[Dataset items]
• • • • •

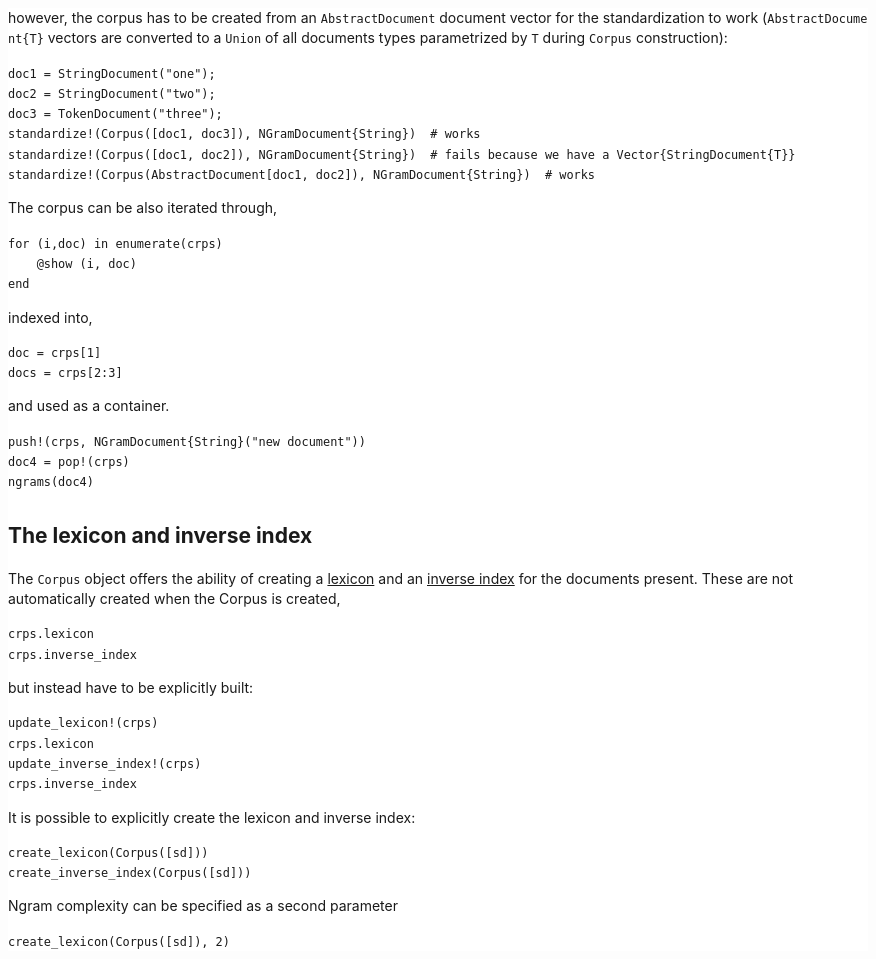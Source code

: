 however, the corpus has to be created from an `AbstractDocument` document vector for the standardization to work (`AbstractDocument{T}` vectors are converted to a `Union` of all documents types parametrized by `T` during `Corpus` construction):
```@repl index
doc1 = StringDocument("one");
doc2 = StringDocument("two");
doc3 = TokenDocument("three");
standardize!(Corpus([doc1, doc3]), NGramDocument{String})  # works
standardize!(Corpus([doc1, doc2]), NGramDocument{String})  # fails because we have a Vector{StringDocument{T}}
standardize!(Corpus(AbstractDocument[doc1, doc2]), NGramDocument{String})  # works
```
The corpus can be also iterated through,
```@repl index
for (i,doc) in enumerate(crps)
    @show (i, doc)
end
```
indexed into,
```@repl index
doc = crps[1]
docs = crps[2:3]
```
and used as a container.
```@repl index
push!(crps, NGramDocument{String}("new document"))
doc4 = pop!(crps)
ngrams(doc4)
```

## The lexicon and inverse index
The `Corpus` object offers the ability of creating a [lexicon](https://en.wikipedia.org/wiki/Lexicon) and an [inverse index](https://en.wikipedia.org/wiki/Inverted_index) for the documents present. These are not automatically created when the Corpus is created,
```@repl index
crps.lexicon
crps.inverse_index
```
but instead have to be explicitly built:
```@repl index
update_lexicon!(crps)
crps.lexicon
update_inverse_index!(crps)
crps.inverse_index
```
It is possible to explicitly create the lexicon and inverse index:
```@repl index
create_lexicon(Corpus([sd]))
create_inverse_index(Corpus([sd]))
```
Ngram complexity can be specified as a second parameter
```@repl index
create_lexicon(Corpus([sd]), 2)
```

• • • • •

» EXERCISE GOAL
Output the entries above verbatim. Omit the images.

» ANSWER SECTION
Source code

: however, the corpus has to be created from an `AbstractDocument` document vector for the standardization to work (`AbstractDocument{T}` vectors are converted to a `Union` of all documents types parametrized by `T` during `Corpus` construction):
```@repl index
doc1 = StringDocument("one");
doc2 = StringDocument("two");
doc3 = TokenDocument("three");
standardize!(Corpus([doc1, doc3]), NGramDocument{String})  # works
standardize!(Corpus([doc1, doc2]), NGramDocument{String})  # fails because we have a Vector{StringDocument{T}}
standardize!(Corpus(AbstractDocument[doc1, doc2]), NGramDocument{String})  # works
```
The corpus can be also iterated through,
```@repl index
for (i,doc) in enumerate(crps)
    @show (i, doc)
end
```
indexed into,
```@repl index
doc = crps[1]
docs = crps[2:3]
```
and used as a container.
```@repl index
push!(crps, NGramDocument{String}("new document"))
doc4 = pop!(crps)
ngrams(doc4)
```

## The lexicon and inverse index
The `Corpus` object offers the ability of creating a [lexicon](https://en.wikipedia.org/wiki/Lexicon) and an [inverse index](https://en.wikipedia.org/wiki/Inverted_index) for the documents present. These are not automatically created when the Corpus is created,
```@repl index
crps.lexicon
crps.inverse_index
```
but instead have to be explicitly built:
```@repl index
update_lexicon!(crps)
crps.lexicon
update_inverse_index!(crps)
crps.inverse_index
```
It is possible to explicitly create the lexicon and inverse index:
```@repl index
create_lexicon(Corpus([sd]))
create_inverse_index(Corpus([sd]))
```
Ngram complexity can be specified as a second parameter
```@repl index
create_lexicon(Corpus([sd]), 2)
```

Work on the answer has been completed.